Dialogue français

10 août 2010

La chef de la direction de l’OCRCVM appelle à une « obligation d’agir au mieux des intérêts du client »

FAIR Canada défend depuis longtemps l’idée que les conseillers devraient avoir une obligation claire d’agir au mieux des intérêts de leurs clients. Aux États-Unis, la Securities and Exchange Commission (SEC) prend des mesures pour établir rapidement un devoir fiduciaire dans la foulée de l’adoption de la Dodd-Frank Wall Street Reform and Consumer Protection Act, plus tôt ce mois-ci.

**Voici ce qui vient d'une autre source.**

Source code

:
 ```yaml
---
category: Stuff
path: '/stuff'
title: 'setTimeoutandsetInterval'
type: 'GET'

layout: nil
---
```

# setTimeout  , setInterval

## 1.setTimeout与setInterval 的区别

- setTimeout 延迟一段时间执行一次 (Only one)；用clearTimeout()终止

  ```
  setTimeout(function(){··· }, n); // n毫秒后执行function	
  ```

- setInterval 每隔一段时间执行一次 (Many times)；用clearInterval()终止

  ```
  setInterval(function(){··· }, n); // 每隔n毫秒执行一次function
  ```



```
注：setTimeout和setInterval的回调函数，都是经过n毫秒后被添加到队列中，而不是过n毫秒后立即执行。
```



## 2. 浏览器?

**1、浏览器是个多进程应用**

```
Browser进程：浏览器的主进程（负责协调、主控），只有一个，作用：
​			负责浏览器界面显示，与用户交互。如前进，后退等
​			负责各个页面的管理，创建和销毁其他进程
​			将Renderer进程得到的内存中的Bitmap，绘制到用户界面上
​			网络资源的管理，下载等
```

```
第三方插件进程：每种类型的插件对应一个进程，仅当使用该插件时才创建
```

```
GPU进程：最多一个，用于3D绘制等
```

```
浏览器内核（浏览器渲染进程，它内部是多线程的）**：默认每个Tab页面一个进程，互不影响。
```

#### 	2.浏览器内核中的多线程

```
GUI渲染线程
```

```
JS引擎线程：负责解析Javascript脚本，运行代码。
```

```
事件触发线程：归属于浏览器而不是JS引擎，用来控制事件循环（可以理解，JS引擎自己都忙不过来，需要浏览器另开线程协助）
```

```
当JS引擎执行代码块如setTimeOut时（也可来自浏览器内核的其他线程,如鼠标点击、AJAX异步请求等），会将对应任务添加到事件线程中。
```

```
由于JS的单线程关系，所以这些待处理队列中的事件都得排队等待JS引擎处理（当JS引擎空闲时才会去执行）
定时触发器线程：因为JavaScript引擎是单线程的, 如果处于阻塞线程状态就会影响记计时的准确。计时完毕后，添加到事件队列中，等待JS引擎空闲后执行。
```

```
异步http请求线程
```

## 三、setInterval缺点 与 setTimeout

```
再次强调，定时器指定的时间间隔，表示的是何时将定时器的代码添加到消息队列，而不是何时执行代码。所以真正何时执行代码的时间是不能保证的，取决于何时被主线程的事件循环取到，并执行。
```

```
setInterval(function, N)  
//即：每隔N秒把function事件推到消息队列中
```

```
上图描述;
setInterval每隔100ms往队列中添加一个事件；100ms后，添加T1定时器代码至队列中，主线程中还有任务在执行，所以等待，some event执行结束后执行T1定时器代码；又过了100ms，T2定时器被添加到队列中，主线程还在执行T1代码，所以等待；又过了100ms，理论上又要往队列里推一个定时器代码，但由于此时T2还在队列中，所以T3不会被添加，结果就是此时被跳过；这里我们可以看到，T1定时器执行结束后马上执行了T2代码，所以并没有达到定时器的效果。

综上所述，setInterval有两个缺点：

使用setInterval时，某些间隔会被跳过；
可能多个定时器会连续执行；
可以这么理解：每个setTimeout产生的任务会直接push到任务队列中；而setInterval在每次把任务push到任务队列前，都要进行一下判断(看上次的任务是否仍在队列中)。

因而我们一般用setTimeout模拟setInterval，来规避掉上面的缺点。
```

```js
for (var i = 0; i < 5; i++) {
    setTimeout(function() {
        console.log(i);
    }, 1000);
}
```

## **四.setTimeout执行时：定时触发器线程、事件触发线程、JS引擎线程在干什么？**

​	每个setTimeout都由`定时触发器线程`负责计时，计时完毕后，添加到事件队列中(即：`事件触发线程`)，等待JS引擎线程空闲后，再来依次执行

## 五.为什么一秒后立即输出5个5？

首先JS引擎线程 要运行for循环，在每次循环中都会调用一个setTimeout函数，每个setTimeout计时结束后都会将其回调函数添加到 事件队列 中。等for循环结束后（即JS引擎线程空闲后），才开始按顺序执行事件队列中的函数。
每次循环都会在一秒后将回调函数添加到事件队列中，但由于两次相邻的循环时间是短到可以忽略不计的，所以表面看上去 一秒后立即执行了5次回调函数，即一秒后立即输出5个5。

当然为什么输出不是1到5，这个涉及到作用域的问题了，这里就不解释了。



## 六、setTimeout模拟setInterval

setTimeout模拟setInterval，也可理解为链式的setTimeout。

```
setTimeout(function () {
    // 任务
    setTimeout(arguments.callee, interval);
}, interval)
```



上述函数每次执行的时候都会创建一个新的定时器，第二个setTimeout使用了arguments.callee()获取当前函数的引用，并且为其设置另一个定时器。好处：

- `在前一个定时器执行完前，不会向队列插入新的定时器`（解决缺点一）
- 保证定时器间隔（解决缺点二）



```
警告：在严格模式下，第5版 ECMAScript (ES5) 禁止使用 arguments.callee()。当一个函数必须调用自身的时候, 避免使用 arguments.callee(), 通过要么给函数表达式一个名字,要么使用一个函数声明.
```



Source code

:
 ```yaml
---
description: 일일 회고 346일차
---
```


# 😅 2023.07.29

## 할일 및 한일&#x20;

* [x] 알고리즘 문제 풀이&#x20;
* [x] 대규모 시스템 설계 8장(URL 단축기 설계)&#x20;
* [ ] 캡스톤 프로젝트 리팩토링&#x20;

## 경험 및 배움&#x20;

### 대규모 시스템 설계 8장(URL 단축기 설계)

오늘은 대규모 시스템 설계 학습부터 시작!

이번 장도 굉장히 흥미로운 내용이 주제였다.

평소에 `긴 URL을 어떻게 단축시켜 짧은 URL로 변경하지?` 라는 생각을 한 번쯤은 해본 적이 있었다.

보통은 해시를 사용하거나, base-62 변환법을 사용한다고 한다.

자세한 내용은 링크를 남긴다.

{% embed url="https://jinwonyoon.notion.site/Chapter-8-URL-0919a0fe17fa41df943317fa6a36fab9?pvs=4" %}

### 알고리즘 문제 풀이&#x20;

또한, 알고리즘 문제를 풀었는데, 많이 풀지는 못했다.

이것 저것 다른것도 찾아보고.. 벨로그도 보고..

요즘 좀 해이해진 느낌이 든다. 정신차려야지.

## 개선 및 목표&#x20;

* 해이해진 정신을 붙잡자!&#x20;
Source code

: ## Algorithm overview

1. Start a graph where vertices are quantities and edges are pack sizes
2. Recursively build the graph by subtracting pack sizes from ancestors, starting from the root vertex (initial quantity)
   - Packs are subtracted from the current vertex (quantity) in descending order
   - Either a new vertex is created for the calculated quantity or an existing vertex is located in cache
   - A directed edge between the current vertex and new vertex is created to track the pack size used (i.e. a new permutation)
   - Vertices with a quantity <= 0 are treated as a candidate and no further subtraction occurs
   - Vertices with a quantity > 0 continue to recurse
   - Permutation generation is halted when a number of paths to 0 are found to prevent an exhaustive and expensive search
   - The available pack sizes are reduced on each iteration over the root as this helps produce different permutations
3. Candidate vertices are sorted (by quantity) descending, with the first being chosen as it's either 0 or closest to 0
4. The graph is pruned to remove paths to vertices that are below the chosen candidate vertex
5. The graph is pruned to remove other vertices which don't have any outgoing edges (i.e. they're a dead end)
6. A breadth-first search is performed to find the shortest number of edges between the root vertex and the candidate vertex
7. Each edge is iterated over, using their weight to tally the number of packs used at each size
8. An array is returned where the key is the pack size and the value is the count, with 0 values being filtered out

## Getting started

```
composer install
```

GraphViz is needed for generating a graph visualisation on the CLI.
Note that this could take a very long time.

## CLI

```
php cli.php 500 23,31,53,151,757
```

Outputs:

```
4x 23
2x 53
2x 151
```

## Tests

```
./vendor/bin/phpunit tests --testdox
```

Les pouvoirs publics et les autorités de réglementation du Royaume-Uni et de l’Australie agissent eux aussi rapidement pour assujettir les conseillers à un devoir fiduciaire et mieux aligner les intérêts et des investisseurs et des conseillers. Malheureusement, les principales commissions des valeurs mobilières canadiennes n’ont annoncé aucune intention de prendre des moyens similaires pour améliorer la protection des investisseurs au Canada. Ce qui se rapproche le plus d’un appel à une « obligation d’agir au mieux des intérêts des clients » de la part d’un organisme de réglementation canadien est un passage d’un discours de Susan Wolburgh Jenah, chef de la direction de l’Organisme canadien de réglementation du commerce des valeurs mobilières (OCRCVM), qui disait :

« La nécessité de faire passer le client en premier est au cœur des efforts de réforme de la réglementation au Canada et ailleurs. Et pour renforcer la confiance dans la qualité et l’intégrité des conseillers en placement en tant que membres d’une « profession », il faut que les participants du secteur aussi aient pour priorité de faire passer les clients en premier ».

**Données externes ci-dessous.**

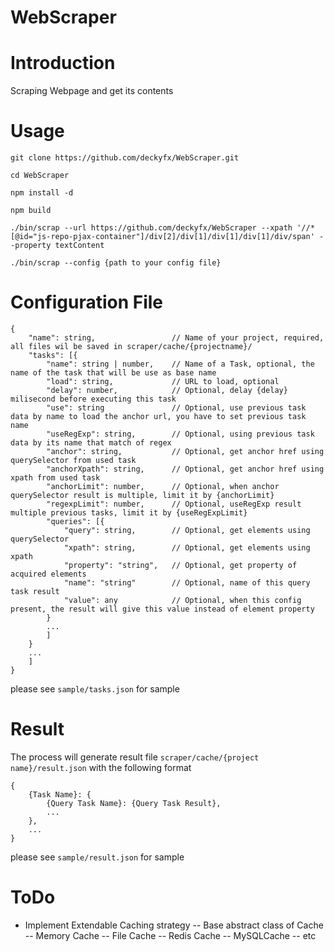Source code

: WebScraper
===========

# Introduction
Scraping Webpage and get its contents

# Usage
```
git clone https://github.com/deckyfx/WebScraper.git

cd WebScraper

npm install -d

npm build

./bin/scrap --url https://github.com/deckyfx/WebScraper --xpath '//*[@id="js-repo-pjax-container"]/div[2]/div[1]/div[1]/div[1]/div/span' --property textContent

./bin/scrap --config {path to your config file}
```

# Configuration File
```
{
    "name": string,                 // Name of your project, required, all files wil be saved in scraper/cache/{projectname}/
    "tasks": [{
        "name": string | number,    // Name of a Task, optional, the name of the task that will be use as base name
        "load": string,             // URL to load, optional
        "delay": number,            // Optional, delay {delay} milisecond before executing this task
        "use": string               // Optional, use previous task data by name to load the anchor url, you have to set previous task name
        "useRegExp": string,        // Optional, using previous task data by its name that match of regex
        "anchor": string,           // Optional, get anchor href using querySelector from used task
        "anchorXpath": string,      // Optional, get anchor href using xpath from used task
        "anchorLimit": number,      // Optional, when anchor querySelector result is multiple, limit it by {anchorLimit}
        "regexpLimit": number,      // Optional, useRegExp result multiple previous tasks, limit it by {useRegExpLimit}
        "queries": [{               
            "query": string,        // Optional, get elements using querySelector
            "xpath": string,        // Optional, get elements using xpath
            "property": "string",   // Optional, get property of acquired elements
            "name": "string"        // Optional, name of this query task result
            "value": any            // Optional, when this config present, the result will give this value instead of element property
        }
        ...
        ]
    }
    ...
    ]
}
```

please see ```sample/tasks.json``` for sample 

# Result
The process will generate result file ```scraper/cache/{project name}/result.json```
with the following format

```
{
    {Task Name}: {
        {Query Task Name}: {Query Task Result},
        ...
    },
    ...
}
```

please see ```sample/result.json``` for sample 


# ToDo
 - Implement Extendable Caching strategy
 -- Base abstract class of Cache
 -- Memory Cache
 -- File Cache
 -- Redis Cache
 -- MySQLCache
 -- etc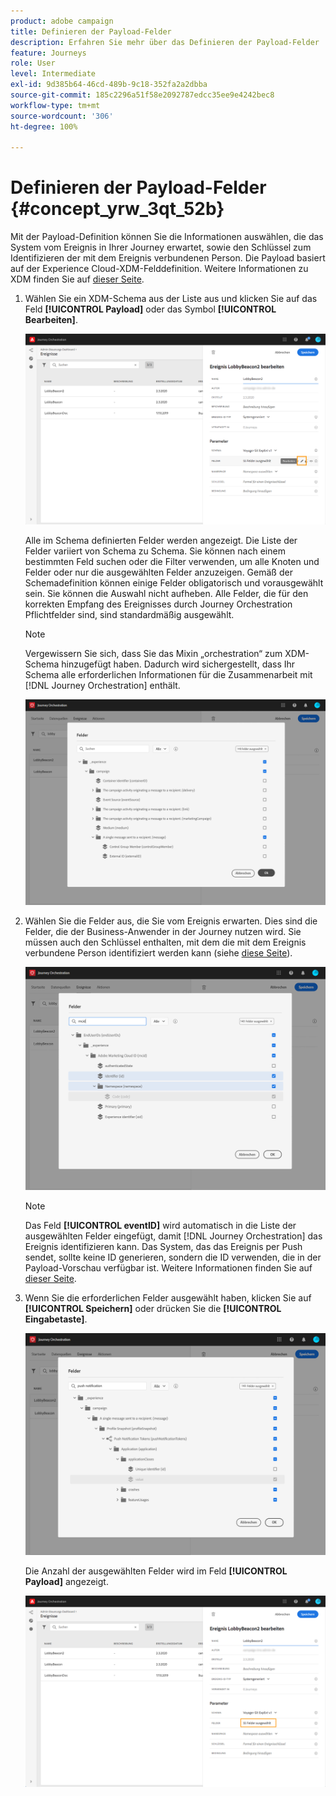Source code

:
 ```yaml
---
product: adobe campaign
title: Definieren der Payload-Felder
description: Erfahren Sie mehr über das Definieren der Payload-Felder
feature: Journeys
role: User
level: Intermediate
exl-id: 9d385b64-46cd-489b-9c18-352fa2a2dbba
source-git-commit: 185c2296a51f58e2092787edcc35ee9e4242bec8
workflow-type: tm+mt
source-wordcount: '306'
ht-degree: 100%

---
```


# Definieren der Payload-Felder {#concept_yrw_3qt_52b}

Mit der Payload-Definition können Sie die Informationen auswählen, die das System vom Ereignis in Ihrer Journey erwartet, sowie den Schlüssel zum Identifizieren der mit dem Ereignis verbundenen Person. Die Payload basiert auf der Experience Cloud-XDM-Felddefinition. Weitere Informationen zu XDM finden Sie auf [dieser Seite](https://experienceleague.adobe.com/docs/experience-platform/xdm/home.html?lang=de).

1. Wählen Sie ein XDM-Schema aus der Liste aus und klicken Sie auf das Feld **[!UICONTROL Payload]** oder das Symbol **[!UICONTROL Bearbeiten]**.

   ![](../assets/journey8.png)

   Alle im Schema definierten Felder werden angezeigt. Die Liste der Felder variiert von Schema zu Schema. Sie können nach einem bestimmten Feld suchen oder die Filter verwenden, um alle Knoten und Felder oder nur die ausgewählten Felder anzuzeigen. Gemäß der Schemadefinition können einige Felder obligatorisch und vorausgewählt sein. Sie können die Auswahl nicht aufheben. Alle Felder, die für den korrekten Empfang des Ereignisses durch Journey Orchestration Pflichtfelder sind, sind standardmäßig ausgewählt.

   >[!NOTE]
   >
   >Vergewissern Sie sich, dass Sie das Mixin „orchestration“ zum XDM-Schema hinzugefügt haben. Dadurch wird sichergestellt, dass Ihr Schema alle erforderlichen Informationen für die Zusammenarbeit mit [!DNL Journey Orchestration] enthält.

   ![](../assets/journey9.png)

1. Wählen Sie die Felder aus, die Sie vom Ereignis erwarten. Dies sind die Felder, die der Business-Anwender in der Journey nutzen wird. Sie müssen auch den Schlüssel enthalten, mit dem die mit dem Ereignis verbundene Person identifiziert werden kann (siehe [diese Seite](../event/defining-the-event-key.md)).

   ![](../assets/journey10.png)

   >[!NOTE]
   >
   >Das Feld **[!UICONTROL eventID]** wird automatisch in die Liste der ausgewählten Felder eingefügt, damit [!DNL Journey Orchestration] das Ereignis identifizieren kann. Das System, das das Ereignis per Push sendet, sollte keine ID generieren, sondern die ID verwenden, die in der Payload-Vorschau verfügbar ist. Weitere Informationen finden Sie auf [dieser Seite](../event/previewing-the-payload.md).

1. Wenn Sie die erforderlichen Felder ausgewählt haben, klicken Sie auf **[!UICONTROL Speichern]** oder drücken Sie die **[!UICONTROL Eingabetaste]**.

   ![](../assets/journey11.png)

   Die Anzahl der ausgewählten Felder wird im Feld **[!UICONTROL Payload]** angezeigt.

   ![](../assets/journey12.png)
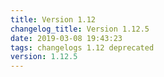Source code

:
 ```yaml
---
title: Version 1.12
changelog_title: Version 1.12.5
date: 2019-03-08 19:43:23 
tags: changelogs 1.12 deprecated
version: 1.12.5
---
```

<script src="https://gist.github.com/spinnaker-release/18a18a3e45af2c0d24d114a76b352004.js"/>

Des gens comme James Langdon, du journal Investment Executive, commencent à observer que les organismes d’autoréglementation (OAR) semblent en faire plus que les commissions des valeurs mobilières pour améliorer la protection des investisseurs. Les commissions doivent faire leur part et ne pas laisser les OAR faire tout le travail. Il est temps que les membres du secteur des services financiers deviennent véritablement les membres d’une « profession », ce qui ne se produira que s’ils ont l’obligation d’agir dans le meilleur intérêt de leurs clients.